In the “vegetation room”, rows of glowing LED lights illuminated the potted plants in the 20,000 feet of greenhouse space, while other rooms waited in darkness until Bud Fox expands its production capabilities.

Then, there’s the 122 security cameras. Two of the cameras are “bomb-proof,” along with the rest of the electronics in the small hash oil concentrate extraction room.

There, a series of chambers will pressurize buds with flammable vapors including butane and propane to separate the essential cannabinoids from the plant. It’s not an entirely benign industrial process: Last year, three people were arrested in Boulder after their attempts to create THC concentrates in a home created an explosion instead.

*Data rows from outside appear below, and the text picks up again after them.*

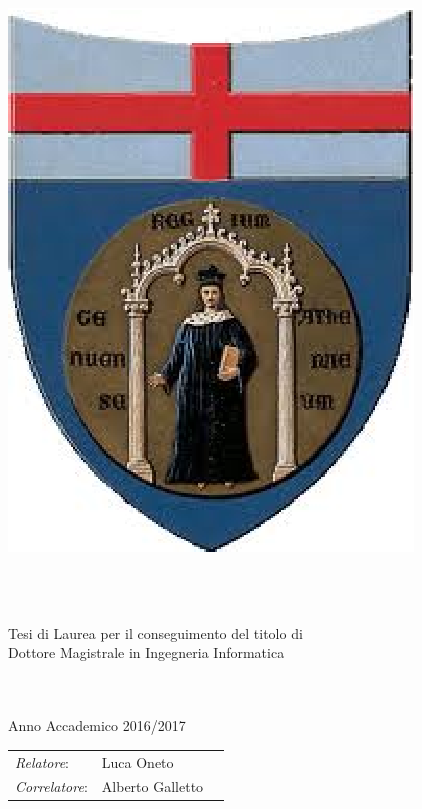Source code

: \documentclass[
11pt, %
oneside, %
english, %
onehalfspacing, %
headsepline, %
chapterinoneline, %
]{MastersDoctoralThesis} %
\author{Federico \textsc{D'Ambrosio}, Edoardo \textsc{Ferrante}} %
\begin{document}
\hypersetup{colorlinks, urlcolor=blue, linkcolor=blue}

\frontmatter %

\pagestyle{plain} %


\begin{titlepage}
\thispagestyle{empty}
\begin{center}
	\includegraphics[width=0.2\linewidth]{Figures/unige.eps}
\end{center}

\begin{center}
	\LARGE\sc
	\univname\\
	
	\vspace{0.5cm}
	\large
	\degreename\\
\end{center}

\begin{center}
	\small
	Tesi di Laurea per il conseguimento del titolo di\\
	Dottore Magistrale in Ingegneria Informatica\\
\end{center}

\vfill

\begin{center} 
	\LARGE
	{\bf \ttitle}\\
	\vspace{0.5cm}
	\large
	\authorname\\
	\vspace{0.5cm}
	\small
	Anno Accademico 2016/2017
\end{center}

\vfill

\begin{tabular}{lll}%
	{\em Relatore}:	& Luca Oneto\\
    {\em Correlatore}: & Alberto Galletto\\
\end{tabular} 

\hfill


\end{titlepage}
\end{document}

Rows of marijuana plants are misted by a fogger in one of the vegetation rooms at the Bud Fox grow facility. The mist contains nutrients that feed the plants and is a more efficient method of watering the plants, producing no wasted water.
Photo by Philip B. Poston/Sentinel Colorado

Bud Fox also vents the flammable gases from the ground up to reduce the danger of ignited gas. Steven Clark, a building inspection supervisor for the City of Aurora, demonstrated with a piece of paper. The air, hardly noticeable, held the paper in place against the wall.He’s part of a team inspecting marijuana production businesses across Aurora. According to Robin Peterson, who manages the Marijuana Enforcement Division, Aurora is home to 22 growhouses and 17 cannabis product manufacturing facilities.

Those other growhouses are all located inside industrial warehouses, Peterson said. That’s what makes Bud Fox unique.

In the growhouse, Hinton and the staff spoke passionately — and in deeply technical terms — about growing marijuana.

Hinton doesn’t smoke himself, though he said his “reason for being” earlier in life was the combination of marijuana and skiing on Vail’s slopes. Now, he’s interested in cannabis for the business challenge and opportunity to provide a “healing” product to consumers across Colorado, he said.

Eventually, the growhouse will expand to house 1,800 plants, he said. By June, Bud Fox’s buds will be on dispensary shelves.